● **Task item**
What you return must match the data below exactly, minus any pictures.

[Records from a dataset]
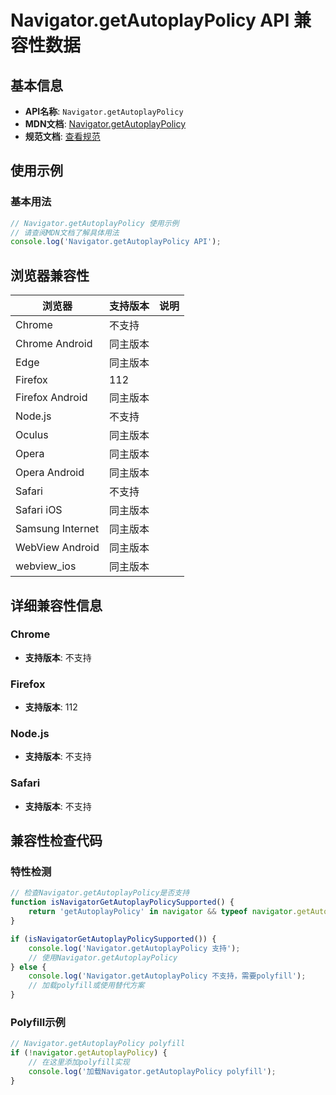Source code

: # Navigator.getAutoplayPolicy API 兼容性数据

## 基本信息

- **API名称**: `Navigator.getAutoplayPolicy`
- **MDN文档**: [Navigator.getAutoplayPolicy](https://developer.mozilla.org/docs/Web/API/Navigator/getAutoplayPolicy)
- **规范文档**: [查看规范](https://w3c.github.io/autoplay/#dom-navigator-getautoplaypolicy)

## 使用示例

### 基本用法

```javascript
// Navigator.getAutoplayPolicy 使用示例
// 请查阅MDN文档了解具体用法
console.log('Navigator.getAutoplayPolicy API');
```

## 浏览器兼容性

| 浏览器 | 支持版本 | 说明 |
|--------|----------|------|
| Chrome | 不支持 |  |
| Chrome Android | 同主版本 |  |
| Edge | 同主版本 |  |
| Firefox | 112 |  |
| Firefox Android | 同主版本 |  |
| Node.js | 不支持 |  |
| Oculus | 同主版本 |  |
| Opera | 同主版本 |  |
| Opera Android | 同主版本 |  |
| Safari | 不支持 |  |
| Safari iOS | 同主版本 |  |
| Samsung Internet | 同主版本 |  |
| WebView Android | 同主版本 |  |
| webview_ios | 同主版本 |  |

## 详细兼容性信息

### Chrome

- **支持版本**: 不支持

### Firefox

- **支持版本**: 112

### Node.js

- **支持版本**: 不支持

### Safari

- **支持版本**: 不支持

## 兼容性检查代码

### 特性检测

```javascript
// 检查Navigator.getAutoplayPolicy是否支持
function isNavigatorGetAutoplayPolicySupported() {
    return 'getAutoplayPolicy' in navigator && typeof navigator.getAutoplayPolicy === 'function';
}

if (isNavigatorGetAutoplayPolicySupported()) {
    console.log('Navigator.getAutoplayPolicy 支持');
    // 使用Navigator.getAutoplayPolicy
} else {
    console.log('Navigator.getAutoplayPolicy 不支持，需要polyfill');
    // 加载polyfill或使用替代方案
}
```

### Polyfill示例

```javascript
// Navigator.getAutoplayPolicy polyfill
if (!navigator.getAutoplayPolicy) {
    // 在这里添加polyfill实现
    console.log('加载Navigator.getAutoplayPolicy polyfill');
}
```

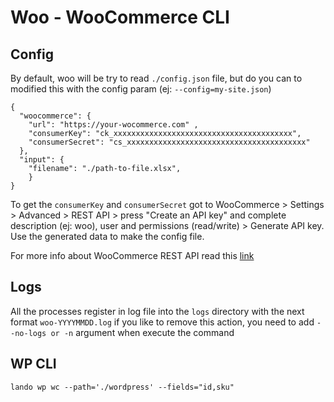 # Woo - WooCommerce CLI

## Config
By default, woo will be try to read `./config.json` file, but do you can to modified this with the config param (ej: `--config=my-site.json`)

```
{
  "woocommerce": {
    "url": "https://your-wocommerce.com" ,
    "consumerKey": "ck_xxxxxxxxxxxxxxxxxxxxxxxxxxxxxxxxxxxxxxxx",
    "consumerSecret": "cs_xxxxxxxxxxxxxxxxxxxxxxxxxxxxxxxxxxxxxxxx"
  },
  "input": {
    "filename": "./path-to-file.xlsx",
    }
}
```

To get the `consumerKey` and `consumerSecret` got to WooCommerce > Settings > Advanced > REST API > press "Create an API key" and complete
description (ej: woo), user and permissions (read/write) > Generate API key. Use the generated data to make the config file.

For more info about WooCommerce REST API read this [link](https://docs.woocommerce.com/document/woocommerce-rest-api/)

## Logs
All the processes register in log file into the `logs` directory with the next format `woo-YYYYMMDD.log` if you like to remove this action, you need to add `--no-logs or -n` argument when execute the command

## WP CLI
```
lando wp wc --path='./wordpress' --fields="id,sku"
```
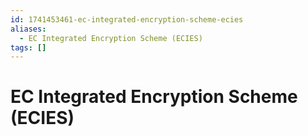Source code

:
 ```yaml
---
id: 1741453461-ec-integrated-encryption-scheme-ecies
aliases:
  - EC Integrated Encryption Scheme (ECIES)
tags: []
---
```


# EC Integrated Encryption Scheme (ECIES)
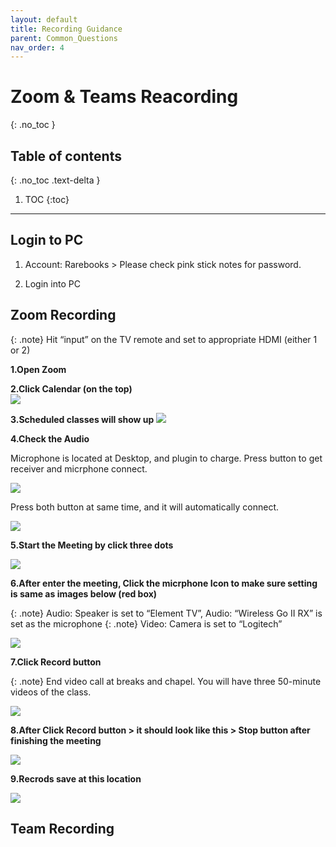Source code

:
 ```yaml
---
layout: default
title: Recording Guidance
parent: Common_Questions
nav_order: 4
---
```

# Zoom & Teams Reacording
{: .no_toc }

## Table of contents
{: .no_toc .text-delta }

1. TOC
{:toc}

---

## Login to PC

1. Account: Rarebooks >  Please check pink stick notes for password.   


2. Login into PC  


## Zoom Recording  

{: .note}
Hit “input” on the TV remote and set to appropriate HDMI (either 1 or 2)

**1.Open Zoom**

**2.Click Calendar (on the top)**  
![](../../assets/images/zoom1.jpg)  

**3.Scheduled classes will show up** 
![](../../assets/images/zoom2.jpg)    

**4.Check the Audio**  

Microphone is located at Desktop, and plugin to charge. Press button to get receiver and micrphone connect.

![](../../assets/images/zoom2_1.jpg)  

Press both button at same time, and it will automatically connect.  


![](../../assets/images/zoom2_2.jpg)    


**5.Start the Meeting by click three dots**  


![](../../assets/images/zoom3.jpg)   

**6.After enter the meeting, Click the micrphone Icon to make sure setting is same as images below (red box)**    

{: .note}
Audio: Speaker is set to “Element TV”, Audio: “Wireless Go II RX” is set as the microphone
{: .note}
Video: Camera is set to “Logitech” 

![](../../assets/images/zoom4.jpg)   

**7.Click Record button**    

{: .note}
End video call at breaks and chapel. You will have three 50-minute videos of the class.

![](../../assets/images/zoom5.jpg)  


**8.After Click Record button > it should look like this > Stop button after finishing the meeting**   

![](../../assets/images/zoom6.jpg)    


**9.Recrods save at this location**  

![](../../assets/images/zoom7.png)    



## Team Recording   








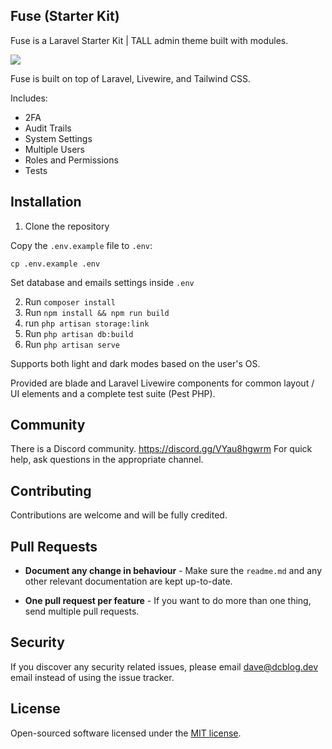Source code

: ## Fuse (Starter Kit)

Fuse is a Laravel Starter Kit | TALL admin theme built with modules.

<p><img src="https://laraveladmintw.com/images/docsv5/settings-light.png"></p>

Fuse is built on top of Laravel, Livewire, and Tailwind CSS.

Includes:
- 2FA
- Audit Trails
- System Settings
- Multiple Users
- Roles and Permissions
- Tests

## Installation

1. Clone the repository

Copy the `.env.example` file to `.env`:

```
cp .env.example .env
```

Set database and emails settings inside `.env`

2. Run `composer install`
3. Run `npm install && npm run build`
4. run `php artisan storage:link`
4. Run `php artisan db:build`
5. Run `php artisan serve`

Supports both light and dark modes based on the user's OS.

Provided are blade and Laravel Livewire components for common layout / UI elements and a complete test suite (Pest PHP).

## Community

There is a Discord community. https://discord.gg/VYau8hgwrm For quick help, ask questions in the appropriate channel.

## Contributing

Contributions are welcome and will be fully credited.

## Pull Requests

- **Document any change in behaviour** - Make sure the `readme.md` and any other relevant documentation are kept up-to-date.

- **One pull request per feature** - If you want to do more than one thing, send multiple pull requests.

## Security

If you discover any security related issues, please email dave@dcblog.dev email instead of using the issue tracker.

## License

Open-sourced software licensed under the [MIT license](https://opensource.org/licenses/MIT).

● **Task solution**
Source code

: # Navigator.getAutoplayPolicy API 兼容性数据

## 基本信息

- **API名称**: `Navigator.getAutoplayPolicy`
- **MDN文档**: [Navigator.getAutoplayPolicy](https://developer.mozilla.org/docs/Web/API/Navigator/getAutoplayPolicy)
- **规范文档**: [查看规范](https://w3c.github.io/autoplay/#dom-navigator-getautoplaypolicy)

## 使用示例

### 基本用法

```javascript
// Navigator.getAutoplayPolicy 使用示例
// 请查阅MDN文档了解具体用法
console.log('Navigator.getAutoplayPolicy API');
```

## 浏览器兼容性

| 浏览器 | 支持版本 | 说明 |
|--------|----------|------|
| Chrome | 不支持 |  |
| Chrome Android | 同主版本 |  |
| Edge | 同主版本 |  |
| Firefox | 112 |  |
| Firefox Android | 同主版本 |  |
| Node.js | 不支持 |  |
| Oculus | 同主版本 |  |
| Opera | 同主版本 |  |
| Opera Android | 同主版本 |  |
| Safari | 不支持 |  |
| Safari iOS | 同主版本 |  |
| Samsung Internet | 同主版本 |  |
| WebView Android | 同主版本 |  |
| webview_ios | 同主版本 |  |

## 详细兼容性信息

### Chrome

- **支持版本**: 不支持

### Firefox

- **支持版本**: 112

### Node.js

- **支持版本**: 不支持

### Safari

- **支持版本**: 不支持

## 兼容性检查代码

### 特性检测

```javascript
// 检查Navigator.getAutoplayPolicy是否支持
function isNavigatorGetAutoplayPolicySupported() {
    return 'getAutoplayPolicy' in navigator && typeof navigator.getAutoplayPolicy === 'function';
}

if (isNavigatorGetAutoplayPolicySupported()) {
    console.log('Navigator.getAutoplayPolicy 支持');
    // 使用Navigator.getAutoplayPolicy
} else {
    console.log('Navigator.getAutoplayPolicy 不支持，需要polyfill');
    // 加载polyfill或使用替代方案
}
```

### Polyfill示例

```javascript
// Navigator.getAutoplayPolicy polyfill
if (!navigator.getAutoplayPolicy) {
    // 在这里添加polyfill实现
    console.log('加载Navigator.getAutoplayPolicy polyfill');
}
```

 # Woo - WooCommerce CLI

## Config
By default, woo will be try to read `./config.json` file, but do you can to modified this with the config param (ej: `--config=my-site.json`)

```
{
  "woocommerce": {
    "url": "https://your-wocommerce.com" ,
    "consumerKey": "ck_xxxxxxxxxxxxxxxxxxxxxxxxxxxxxxxxxxxxxxxx",
    "consumerSecret": "cs_xxxxxxxxxxxxxxxxxxxxxxxxxxxxxxxxxxxxxxxx"
  },
  "input": {
    "filename": "./path-to-file.xlsx",
    }
}
```

To get the `consumerKey` and `consumerSecret` got to WooCommerce > Settings > Advanced > REST API > press "Create an API key" and complete
description (ej: woo), user and permissions (read/write) > Generate API key. Use the generated data to make the config file.

For more info about WooCommerce REST API read this [link](https://docs.woocommerce.com/document/woocommerce-rest-api/)

## Logs
All the processes register in log file into the `logs` directory with the next format `woo-YYYYMMDD.log` if you like to remove this action, you need to add `--no-logs or -n` argument when execute the command

## WP CLI
```
lando wp wc --path='./wordpress' --fields="id,sku"
```
Source code

:
 ```yaml
---
id: 1741453461-ec-integrated-encryption-scheme-ecies
aliases:
  - EC Integrated Encryption Scheme (ECIES)
tags: []
---
```


# EC Integrated Encryption Scheme (ECIES)
Source code

:
 ```yaml
---
layout: default
title: Recording Guidance
parent: Common_Questions
nav_order: 4
---
```

# Zoom & Teams Reacording
{: .no_toc }

## Table of contents
{: .no_toc .text-delta }

1. TOC
{:toc}

---

## Login to PC

1. Account: Rarebooks >  Please check pink stick notes for password.   


2. Login into PC  


## Zoom Recording  

{: .note}
Hit “input” on the TV remote and set to appropriate HDMI (either 1 or 2)

**1.Open Zoom**

**2.Click Calendar (on the top)**  
![](../../assets/images/zoom1.jpg)  

**3.Scheduled classes will show up** 
![](../../assets/images/zoom2.jpg)    

**4.Check the Audio**  

Microphone is located at Desktop, and plugin to charge. Press button to get receiver and micrphone connect.

![](../../assets/images/zoom2_1.jpg)  

Press both button at same time, and it will automatically connect.  


![](../../assets/images/zoom2_2.jpg)    


**5.Start the Meeting by click three dots**  


![](../../assets/images/zoom3.jpg)   

**6.After enter the meeting, Click the micrphone Icon to make sure setting is same as images below (red box)**    

{: .note}
Audio: Speaker is set to “Element TV”, Audio: “Wireless Go II RX” is set as the microphone
{: .note}
Video: Camera is set to “Logitech” 

![](../../assets/images/zoom4.jpg)   

**7.Click Record button**    

{: .note}
End video call at breaks and chapel. You will have three 50-minute videos of the class.

![](../../assets/images/zoom5.jpg)  


**8.After Click Record button > it should look like this > Stop button after finishing the meeting**   

![](../../assets/images/zoom6.jpg)    


**9.Recrods save at this location**  

![](../../assets/images/zoom7.png)    



## Team Recording   








Source code

: ## Fuse (Starter Kit)

Fuse is a Laravel Starter Kit | TALL admin theme built with modules.

<p><img src="https://laraveladmintw.com/images/docsv5/settings-light.png"></p>

Fuse is built on top of Laravel, Livewire, and Tailwind CSS.

Includes:
- 2FA
- Audit Trails
- System Settings
- Multiple Users
- Roles and Permissions
- Tests

## Installation

1. Clone the repository

Copy the `.env.example` file to `.env`:

```
cp .env.example .env
```

Set database and emails settings inside `.env`

2. Run `composer install`
3. Run `npm install && npm run build`
4. run `php artisan storage:link`
4. Run `php artisan db:build`
5. Run `php artisan serve`

Supports both light and dark modes based on the user's OS.

Provided are blade and Laravel Livewire components for common layout / UI elements and a complete test suite (Pest PHP).

## Community

There is a Discord community. https://discord.gg/VYau8hgwrm For quick help, ask questions in the appropriate channel.

## Contributing

Contributions are welcome and will be fully credited.

## Pull Requests

- **Document any change in behaviour** - Make sure the `readme.md` and any other relevant documentation are kept up-to-date.

- **One pull request per feature** - If you want to do more than one thing, send multiple pull requests.

## Security

If you discover any security related issues, please email dave@dcblog.dev email instead of using the issue tracker.

## License

Open-sourced software licensed under the [MIT license](https://opensource.org/licenses/MIT).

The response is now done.